De Rupert Bunny à Brett Whiteley : les pionniers de l’art moderne australien

Par Xavier-Philippe Guiochon
Brett Whiteley, Summer Field Painting, 1962

Brett Whiteley, Summer Field Painting, 1962 (Achat à l'artiste en 1966, FNAC 29522)

Détail de la signature et du titre autographes

Brett Whiteley, Summer Field Painting, 1962 (Achat à l'artiste en 1966, Inv. : FNAC 29522). Détail de la signature et du titre autographes au revers de la toile.

Le Matin, peinture de Rupert Charles Bunny

Rupert Charles Bunny, Le Matin, vers 1917 (Achat à l'artiste en 1917, Inv. : FNAC 5764)
Exposée à Paris en 1917 à la Galerie Georges Petit, cette huile sur toile est une évocation de l’intimité d’un intérieur bourgeois : évocation parfaite du Paris de la Belle époque et de sa société raffinée et insouciante.

Vision, peinture de Charles Blackman

Charles Blackman,Vision, s.d. (Don Musée d'Art Moderne de Melbourne en 1958, Inv. : FNAC 26386)

Nausicaa, peinture de Rupert Charles Bunny

Rupert Charles Bunny, Nausicaa, vers 1919 (Achat à l'artiste en 1922, Inv. : FNAC 7902)
Evocation d’un épisode de l’Odyssée d’Homère, appartenant à un ensemble de tableaux mythologiques marqués par les avant-gardes du début du XXe et l’émergence de l’Art Déco.

Le récolement des collections a permis la redécouverte d’une œuvre majeure du peintre Brett Whiteley (1939-1992), Summer field painting (FNAC 29522), offrant ainsi l’occasion d’examiner les œuvres australiennes conservées dans la collection du Cnap et de retracer comment l’État Français, au cours de la 1ère moitié du XXe siècle, a accompagné le développement d’un art national australien.

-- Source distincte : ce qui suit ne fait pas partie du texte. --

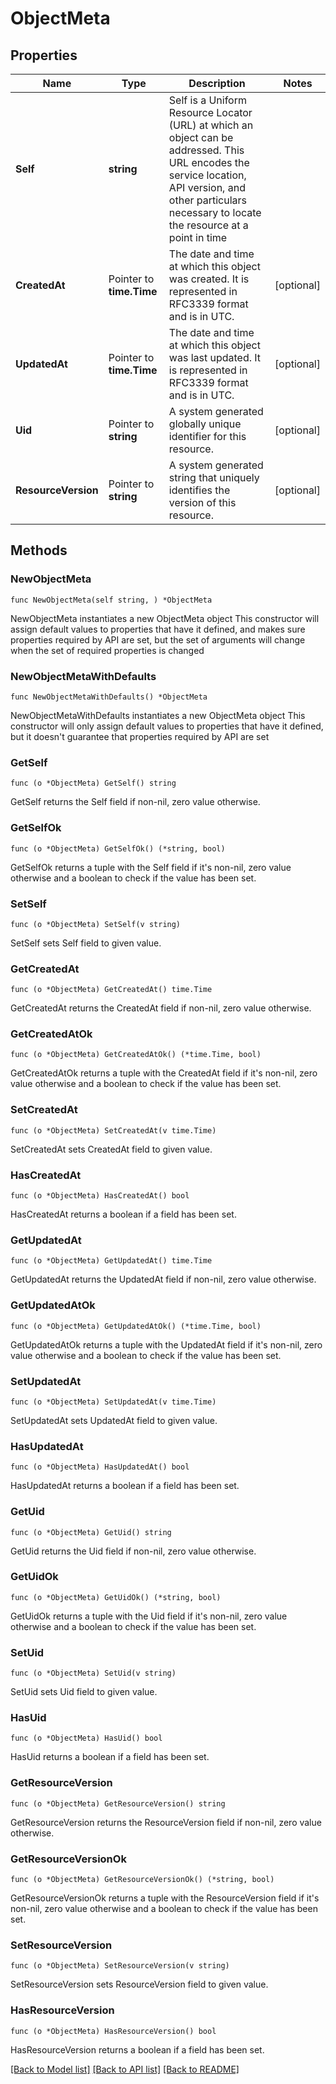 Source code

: # ObjectMeta

## Properties

Name | Type | Description | Notes
------------ | ------------- | ------------- | -------------
**Self** | **string** | Self is a Uniform Resource Locator (URL) at which an object can be addressed. This URL encodes the service location, API version, and other particulars necessary to locate the resource at a point in time | 
**CreatedAt** | Pointer to **time.Time** | The date and time at which this object was created. It is represented in RFC3339 format and is in UTC. | [optional] 
**UpdatedAt** | Pointer to **time.Time** | The date and time at which this object was last updated. It is represented in RFC3339 format and is in UTC. | [optional] 
**Uid** | Pointer to **string** | A system generated globally unique identifier for this resource. | [optional] 
**ResourceVersion** | Pointer to **string** | A system generated string that uniquely identifies the version of this resource. | [optional] 

## Methods

### NewObjectMeta

`func NewObjectMeta(self string, ) *ObjectMeta`

NewObjectMeta instantiates a new ObjectMeta object
This constructor will assign default values to properties that have it defined,
and makes sure properties required by API are set, but the set of arguments
will change when the set of required properties is changed

### NewObjectMetaWithDefaults

`func NewObjectMetaWithDefaults() *ObjectMeta`

NewObjectMetaWithDefaults instantiates a new ObjectMeta object
This constructor will only assign default values to properties that have it defined,
but it doesn't guarantee that properties required by API are set

### GetSelf

`func (o *ObjectMeta) GetSelf() string`

GetSelf returns the Self field if non-nil, zero value otherwise.

### GetSelfOk

`func (o *ObjectMeta) GetSelfOk() (*string, bool)`

GetSelfOk returns a tuple with the Self field if it's non-nil, zero value otherwise
and a boolean to check if the value has been set.

### SetSelf

`func (o *ObjectMeta) SetSelf(v string)`

SetSelf sets Self field to given value.


### GetCreatedAt

`func (o *ObjectMeta) GetCreatedAt() time.Time`

GetCreatedAt returns the CreatedAt field if non-nil, zero value otherwise.

### GetCreatedAtOk

`func (o *ObjectMeta) GetCreatedAtOk() (*time.Time, bool)`

GetCreatedAtOk returns a tuple with the CreatedAt field if it's non-nil, zero value otherwise
and a boolean to check if the value has been set.

### SetCreatedAt

`func (o *ObjectMeta) SetCreatedAt(v time.Time)`

SetCreatedAt sets CreatedAt field to given value.

### HasCreatedAt

`func (o *ObjectMeta) HasCreatedAt() bool`

HasCreatedAt returns a boolean if a field has been set.

### GetUpdatedAt

`func (o *ObjectMeta) GetUpdatedAt() time.Time`

GetUpdatedAt returns the UpdatedAt field if non-nil, zero value otherwise.

### GetUpdatedAtOk

`func (o *ObjectMeta) GetUpdatedAtOk() (*time.Time, bool)`

GetUpdatedAtOk returns a tuple with the UpdatedAt field if it's non-nil, zero value otherwise
and a boolean to check if the value has been set.

### SetUpdatedAt

`func (o *ObjectMeta) SetUpdatedAt(v time.Time)`

SetUpdatedAt sets UpdatedAt field to given value.

### HasUpdatedAt

`func (o *ObjectMeta) HasUpdatedAt() bool`

HasUpdatedAt returns a boolean if a field has been set.

### GetUid

`func (o *ObjectMeta) GetUid() string`

GetUid returns the Uid field if non-nil, zero value otherwise.

### GetUidOk

`func (o *ObjectMeta) GetUidOk() (*string, bool)`

GetUidOk returns a tuple with the Uid field if it's non-nil, zero value otherwise
and a boolean to check if the value has been set.

### SetUid

`func (o *ObjectMeta) SetUid(v string)`

SetUid sets Uid field to given value.

### HasUid

`func (o *ObjectMeta) HasUid() bool`

HasUid returns a boolean if a field has been set.

### GetResourceVersion

`func (o *ObjectMeta) GetResourceVersion() string`

GetResourceVersion returns the ResourceVersion field if non-nil, zero value otherwise.

### GetResourceVersionOk

`func (o *ObjectMeta) GetResourceVersionOk() (*string, bool)`

GetResourceVersionOk returns a tuple with the ResourceVersion field if it's non-nil, zero value otherwise
and a boolean to check if the value has been set.

### SetResourceVersion

`func (o *ObjectMeta) SetResourceVersion(v string)`

SetResourceVersion sets ResourceVersion field to given value.

### HasResourceVersion

`func (o *ObjectMeta) HasResourceVersion() bool`

HasResourceVersion returns a boolean if a field has been set.


[[Back to Model list]](../README.md#documentation-for-models) [[Back to API list]](../README.md#documentation-for-api-endpoints) [[Back to README]](../README.md)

Le contexte de la création des Summer field painting : le Grand tour de Whiteley en Europe et en France

Né le 7 avril 1939 à Sydney, Brett Whiteley se forme entre 1956 et 1959 à The National Art School de l’East Sydney. Suite à l’obtention d’une bourse du gouvernement italien en 1959, il arrive à Naples le 25 février 1960, puis séjourne à Londres, à Paris et à Sigean (Languedoc-Rousillon) de 1960 à 1962, pour regagner enfin l’Australie en 1969. Il y continue alors sa carrière, et décède le 15 juin 1992 à Thirroul au nord de Wollongong (état du New South Wales).
Exécutée en 1962, cette huile sur toile achetée par l’État est particulièrement représentative des recherches esthétiques et des premières peintures abstraites de l’artiste, tout en évoquant des éléments de son vécu personnel. On y trouve de nombreuses références allant du paysage australien (souvenir de ses peintures Goldfields peintes auparavant en Australie), aux réminiscences de sa découverte des peintres italiens Cimabue, Duccio, Paolo Uccello et Piero Della Francesca par les aplats de couleurs et la géométrisation des compositions, aux œuvres des artistes William Scott, Russel Drysdale mais surtout aux peintres américains Arshile Gorky et Philip Guston découverts à Londres.
Lors de son séjour de 6 mois à Sigean, au bord de la Méditerranée, il exécute un ensemble de peintures dites Summer field painting dont le triptyque Summer at Sigean (1962-1963) en est la pièce majeure. Dans le cycle des Summer field Painting, on discerne autant la fascination de l’artiste pour la lumière et le paysage environnant entre garrigue et étangs, mais aussi sur un plan plus personnel, sa passion amoureuse pour Wendy Julius (qu’il épouse en mars 1962) par l’évocation de formes érotiques féminines qui marquent les peintures de cette période. Entre douceur et lyrisme, l’alliance multiple de l’abstraction, du dynamisme des couleurs, et de l’érotisation des formes si caractéristique de cette série des  Summer field painting se retrouve totalement dans cette œuvre acquise par l’État auprès de ce jeune peintre alors âgé de 23 ans qui expérimente force et tension créatives dans l’évocation d’un éden personnel et esthétique.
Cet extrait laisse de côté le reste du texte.